Me encanta mi calle. Posee vida propia, un ambiente particular. Los edificios son antiguos y tienen escala humana. En los balcones hay mil cosas: plantas, bicicletas, perros. Hay también todo tipo de tiendas; estamos bien surtidos, tenemos de todo, desde la pequeña librería hasta una lavandería. Como no es una gran arteria, todos los que la transitan siempre lo hacen con un fin determinado. Tiene una ligera pendiente hacia el oeste. Cuando el sol se pone, se podría pensar que un poco más lejos se encuentran el mar, el puerto, el horizonte, aunque la costa más cercana está a cientos de kilómetros. Crecí en una casa que no estaba muy lejos de aquí. Cuando mis padres se marcharon para instalarse en el suroeste tras su jubilación, decidí quedarme. Conozco a todo el mundo y me siento como en casa. La única ocasión en la que tuve ganas de irme fue después de que Didier me dejara. Demasiados recuerdos (sobre todo malos). Pero pronto los buenos ocuparon su lugar natural. Admiro a los que salen a investigar el mundo, a los que hacen la maleta y se van un año a vivir a Chile, a las que se casan con un australiano, a los que van al aeropuerto sin saber cuál es su destino. Yo no soy capaz. Necesito referencias, un universo propio y poblado de gente conocida. Es cierto que cojo cariño con facilidad. Para mí la vida está formada por aquellos que la hacen mejor. Adoro a mi familia, pero solo la veo dos veces al año. A mis amigos en cambio los veo casi todos los días. Cuando se comparten pequeñas cosas cotidianas se crea un vínculo que es a menudo más fuerte que los lazos sanguíneos. Incluso mi panadera, la señora Bergerot, forma parte de esta peculiar familia. Sabe de qué humor estoy según la cara que traiga, habla conmigo, me conoce desde que era pequeña e incluso a pesar de que sepa cuál es mi edad, hay veces que duda si darme caramelos con el cambio. Su tienda está al lado de la de Mohamed, una tienda de ultramarinos que se llama
CHEZ MOHAMED
. Siempre está abierta. Es el tercer Mohamed que conozco. Creo que solo el primero que abrió la tienda se llamaba así y los que retomaron el negocio prefirieron cambiarse el nombre antes que corregir el letrero.

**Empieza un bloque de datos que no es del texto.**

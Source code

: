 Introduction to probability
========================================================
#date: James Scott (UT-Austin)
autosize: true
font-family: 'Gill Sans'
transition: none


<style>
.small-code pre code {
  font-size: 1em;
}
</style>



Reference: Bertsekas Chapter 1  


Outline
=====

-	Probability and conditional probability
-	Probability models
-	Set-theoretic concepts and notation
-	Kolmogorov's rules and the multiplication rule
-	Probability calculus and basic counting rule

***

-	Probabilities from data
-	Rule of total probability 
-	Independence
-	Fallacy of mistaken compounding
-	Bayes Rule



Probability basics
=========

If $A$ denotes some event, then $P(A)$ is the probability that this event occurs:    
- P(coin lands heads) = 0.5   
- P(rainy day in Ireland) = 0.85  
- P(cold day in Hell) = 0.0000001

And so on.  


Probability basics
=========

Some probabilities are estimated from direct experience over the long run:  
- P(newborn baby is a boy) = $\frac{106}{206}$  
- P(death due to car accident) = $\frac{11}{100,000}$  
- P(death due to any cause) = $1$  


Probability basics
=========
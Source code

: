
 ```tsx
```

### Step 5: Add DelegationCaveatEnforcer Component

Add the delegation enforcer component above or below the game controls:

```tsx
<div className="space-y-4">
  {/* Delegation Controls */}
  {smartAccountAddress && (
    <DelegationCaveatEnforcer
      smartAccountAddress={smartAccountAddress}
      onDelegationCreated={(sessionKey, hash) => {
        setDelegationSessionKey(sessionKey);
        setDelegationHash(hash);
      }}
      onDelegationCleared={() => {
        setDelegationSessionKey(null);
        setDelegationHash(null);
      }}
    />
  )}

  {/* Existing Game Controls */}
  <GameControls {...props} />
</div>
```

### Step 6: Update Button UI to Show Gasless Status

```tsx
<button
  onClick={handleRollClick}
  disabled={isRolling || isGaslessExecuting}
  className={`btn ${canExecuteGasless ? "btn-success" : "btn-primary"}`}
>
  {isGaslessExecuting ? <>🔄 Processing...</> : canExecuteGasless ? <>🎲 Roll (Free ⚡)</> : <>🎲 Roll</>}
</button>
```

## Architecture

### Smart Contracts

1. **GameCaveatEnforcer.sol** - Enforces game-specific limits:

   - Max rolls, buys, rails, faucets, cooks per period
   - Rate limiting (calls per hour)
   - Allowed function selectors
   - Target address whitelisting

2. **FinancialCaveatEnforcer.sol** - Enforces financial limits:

Conforme avanzo por mi calle, mejor me siento. Si algún día me vuelvo loca o pierdo la noción del tiempo tengo un truco infalible para saber en qué día de la semana estamos. Es el escaparate del restaurante chino del señor Ping. A veces me pregunto si el suyo es también un nombre falso. En cinco años su francés no ha mejorado nada, pero estoy casi segura de que lo hace a propósito. Para saber el día de la semana solo hay que fijarse en su menú: el viernes es el día de las gambas al natural. El sábado, el de las gambas a la plancha con sal y pimienta. Los domingos, las gambas van con cinco especias, los lunes con salsa agridulce (sobre todo agri), los martes con cayena y, los miércoles, en salsa picante. Si alguna vez venís por aquí, no entréis nunca a partir del domingo. En una ocasión, cuando acababa de mudarme, me pasé un miércoles por la tarde. Casi me muero. Durante tres días estuve encerrada en el cuarto de baño. Llegué incluso a dedicarme a leer el anuario.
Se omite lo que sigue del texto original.